AIM OF THE TASK
The answer must be every record below, repeated exactly.
——————
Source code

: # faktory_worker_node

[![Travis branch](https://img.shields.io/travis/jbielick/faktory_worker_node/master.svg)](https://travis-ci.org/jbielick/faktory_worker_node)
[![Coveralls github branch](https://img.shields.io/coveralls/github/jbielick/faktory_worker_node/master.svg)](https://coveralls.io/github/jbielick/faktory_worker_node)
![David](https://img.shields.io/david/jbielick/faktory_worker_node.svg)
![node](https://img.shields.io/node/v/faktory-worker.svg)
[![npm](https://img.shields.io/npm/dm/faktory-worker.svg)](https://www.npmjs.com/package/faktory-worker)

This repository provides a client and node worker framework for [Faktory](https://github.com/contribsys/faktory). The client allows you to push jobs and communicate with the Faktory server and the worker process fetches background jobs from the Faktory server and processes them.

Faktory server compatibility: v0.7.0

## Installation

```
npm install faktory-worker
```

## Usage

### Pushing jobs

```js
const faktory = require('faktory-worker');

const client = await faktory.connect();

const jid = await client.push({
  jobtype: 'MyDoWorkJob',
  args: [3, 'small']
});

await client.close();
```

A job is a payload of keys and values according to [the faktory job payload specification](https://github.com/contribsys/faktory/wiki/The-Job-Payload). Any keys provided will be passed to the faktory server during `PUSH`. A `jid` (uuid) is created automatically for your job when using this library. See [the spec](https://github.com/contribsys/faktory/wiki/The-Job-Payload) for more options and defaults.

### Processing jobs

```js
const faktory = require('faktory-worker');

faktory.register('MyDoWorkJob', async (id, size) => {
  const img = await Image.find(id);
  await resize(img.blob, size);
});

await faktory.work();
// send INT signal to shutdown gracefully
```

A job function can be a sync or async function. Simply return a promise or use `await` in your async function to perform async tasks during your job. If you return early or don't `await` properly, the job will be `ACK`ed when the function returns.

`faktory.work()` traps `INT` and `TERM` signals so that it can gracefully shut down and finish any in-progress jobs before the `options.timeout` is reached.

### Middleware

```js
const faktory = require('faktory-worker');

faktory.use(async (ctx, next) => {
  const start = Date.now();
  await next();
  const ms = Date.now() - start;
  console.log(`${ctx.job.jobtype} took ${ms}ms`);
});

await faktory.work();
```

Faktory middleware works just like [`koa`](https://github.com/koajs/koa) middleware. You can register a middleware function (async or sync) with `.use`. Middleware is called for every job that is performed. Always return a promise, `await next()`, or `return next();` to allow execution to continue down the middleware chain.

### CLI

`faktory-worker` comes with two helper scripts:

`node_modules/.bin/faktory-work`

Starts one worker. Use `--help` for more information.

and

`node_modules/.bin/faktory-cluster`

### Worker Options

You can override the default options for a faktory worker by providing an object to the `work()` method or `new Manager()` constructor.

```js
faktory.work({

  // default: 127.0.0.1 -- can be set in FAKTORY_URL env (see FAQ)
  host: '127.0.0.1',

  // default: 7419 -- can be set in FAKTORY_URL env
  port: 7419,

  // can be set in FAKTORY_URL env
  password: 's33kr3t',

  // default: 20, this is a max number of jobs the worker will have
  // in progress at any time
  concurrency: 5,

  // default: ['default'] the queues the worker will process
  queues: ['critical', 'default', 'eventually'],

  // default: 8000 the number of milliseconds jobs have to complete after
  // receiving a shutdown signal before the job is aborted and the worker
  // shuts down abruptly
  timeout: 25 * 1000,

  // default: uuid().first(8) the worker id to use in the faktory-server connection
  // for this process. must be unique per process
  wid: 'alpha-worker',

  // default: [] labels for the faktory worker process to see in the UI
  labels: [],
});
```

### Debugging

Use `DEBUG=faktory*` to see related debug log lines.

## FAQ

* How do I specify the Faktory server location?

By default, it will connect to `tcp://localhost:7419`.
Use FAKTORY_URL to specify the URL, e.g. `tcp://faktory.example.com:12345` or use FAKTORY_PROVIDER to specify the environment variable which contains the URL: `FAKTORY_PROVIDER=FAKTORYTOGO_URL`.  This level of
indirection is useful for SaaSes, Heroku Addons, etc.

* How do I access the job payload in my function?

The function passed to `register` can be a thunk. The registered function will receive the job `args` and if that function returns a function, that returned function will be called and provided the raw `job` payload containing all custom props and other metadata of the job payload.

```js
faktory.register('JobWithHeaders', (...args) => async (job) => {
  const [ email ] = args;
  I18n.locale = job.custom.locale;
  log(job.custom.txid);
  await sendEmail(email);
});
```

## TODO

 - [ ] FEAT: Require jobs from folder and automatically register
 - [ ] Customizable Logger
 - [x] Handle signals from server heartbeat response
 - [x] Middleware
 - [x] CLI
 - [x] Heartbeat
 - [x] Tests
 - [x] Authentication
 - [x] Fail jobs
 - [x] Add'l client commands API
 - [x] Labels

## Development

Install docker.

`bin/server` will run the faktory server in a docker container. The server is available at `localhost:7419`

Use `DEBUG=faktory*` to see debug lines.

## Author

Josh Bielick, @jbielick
——————
YOUR RESPONSE
Source code

: # faktory_worker_node

[![Travis branch](https://img.shields.io/travis/jbielick/faktory_worker_node/master.svg)](https://travis-ci.org/jbielick/faktory_worker_node)
[![Coveralls github branch](https://img.shields.io/coveralls/github/jbielick/faktory_worker_node/master.svg)](https://coveralls.io/github/jbielick/faktory_worker_node)
![David](https://img.shields.io/david/jbielick/faktory_worker_node.svg)
![node](https://img.shields.io/node/v/faktory-worker.svg)
[![npm](https://img.shields.io/npm/dm/faktory-worker.svg)](https://www.npmjs.com/package/faktory-worker)

This repository provides a client and node worker framework for [Faktory](https://github.com/contribsys/faktory). The client allows you to push jobs and communicate with the Faktory server and the worker process fetches background jobs from the Faktory server and processes them.

Faktory server compatibility: v0.7.0

## Installation

```
npm install faktory-worker
```

## Usage

### Pushing jobs

```js
const faktory = require('faktory-worker');

const client = await faktory.connect();

const jid = await client.push({
  jobtype: 'MyDoWorkJob',
  args: [3, 'small']
});

await client.close();
```

A job is a payload of keys and values according to [the faktory job payload specification](https://github.com/contribsys/faktory/wiki/The-Job-Payload). Any keys provided will be passed to the faktory server during `PUSH`. A `jid` (uuid) is created automatically for your job when using this library. See [the spec](https://github.com/contribsys/faktory/wiki/The-Job-Payload) for more options and defaults.

### Processing jobs

```js
const faktory = require('faktory-worker');

faktory.register('MyDoWorkJob', async (id, size) => {
  const img = await Image.find(id);
  await resize(img.blob, size);
});

await faktory.work();
// send INT signal to shutdown gracefully
```

A job function can be a sync or async function. Simply return a promise or use `await` in your async function to perform async tasks during your job. If you return early or don't `await` properly, the job will be `ACK`ed when the function returns.

`faktory.work()` traps `INT` and `TERM` signals so that it can gracefully shut down and finish any in-progress jobs before the `options.timeout` is reached.

### Middleware

```js
const faktory = require('faktory-worker');

faktory.use(async (ctx, next) => {
  const start = Date.now();
  await next();
  const ms = Date.now() - start;
  console.log(`${ctx.job.jobtype} took ${ms}ms`);
});

await faktory.work();
```

Faktory middleware works just like [`koa`](https://github.com/koajs/koa) middleware. You can register a middleware function (async or sync) with `.use`. Middleware is called for every job that is performed. Always return a promise, `await next()`, or `return next();` to allow execution to continue down the middleware chain.

### CLI

`faktory-worker` comes with two helper scripts:

`node_modules/.bin/faktory-work`

Starts one worker. Use `--help` for more information.

and

`node_modules/.bin/faktory-cluster`

### Worker Options

You can override the default options for a faktory worker by providing an object to the `work()` method or `new Manager()` constructor.

```js
faktory.work({

  // default: 127.0.0.1 -- can be set in FAKTORY_URL env (see FAQ)
  host: '127.0.0.1',

  // default: 7419 -- can be set in FAKTORY_URL env
  port: 7419,

  // can be set in FAKTORY_URL env
  password: 's33kr3t',

  // default: 20, this is a max number of jobs the worker will have
  // in progress at any time
  concurrency: 5,

  // default: ['default'] the queues the worker will process
  queues: ['critical', 'default', 'eventually'],

  // default: 8000 the number of milliseconds jobs have to complete after
  // receiving a shutdown signal before the job is aborted and the worker
  // shuts down abruptly
  timeout: 25 * 1000,

  // default: uuid().first(8) the worker id to use in the faktory-server connection
  // for this process. must be unique per process
  wid: 'alpha-worker',

  // default: [] labels for the faktory worker process to see in the UI
  labels: [],
});
```

### Debugging

Use `DEBUG=faktory*` to see related debug log lines.

## FAQ

* How do I specify the Faktory server location?

By default, it will connect to `tcp://localhost:7419`.
Use FAKTORY_URL to specify the URL, e.g. `tcp://faktory.example.com:12345` or use FAKTORY_PROVIDER to specify the environment variable which contains the URL: `FAKTORY_PROVIDER=FAKTORYTOGO_URL`.  This level of
indirection is useful for SaaSes, Heroku Addons, etc.

* How do I access the job payload in my function?

The function passed to `register` can be a thunk. The registered function will receive the job `args` and if that function returns a function, that returned function will be called and provided the raw `job` payload containing all custom props and other metadata of the job payload.

```js
faktory.register('JobWithHeaders', (...args) => async (job) => {
  const [ email ] = args;
  I18n.locale = job.custom.locale;
  log(job.custom.txid);
  await sendEmail(email);
});
```

## TODO

 - [ ] FEAT: Require jobs from folder and automatically register
 - [ ] Customizable Logger
 - [x] Handle signals from server heartbeat response
 - [x] Middleware
 - [x] CLI
 - [x] Heartbeat
 - [x] Tests
 - [x] Authentication
 - [x] Fail jobs
 - [x] Add'l client commands API
 - [x] Labels

## Development

Install docker.

`bin/server` will run the faktory server in a docker container. The server is available at `localhost:7419`

Use `DEBUG=faktory*` to see debug lines.

## Author

Josh Bielick, @jbielick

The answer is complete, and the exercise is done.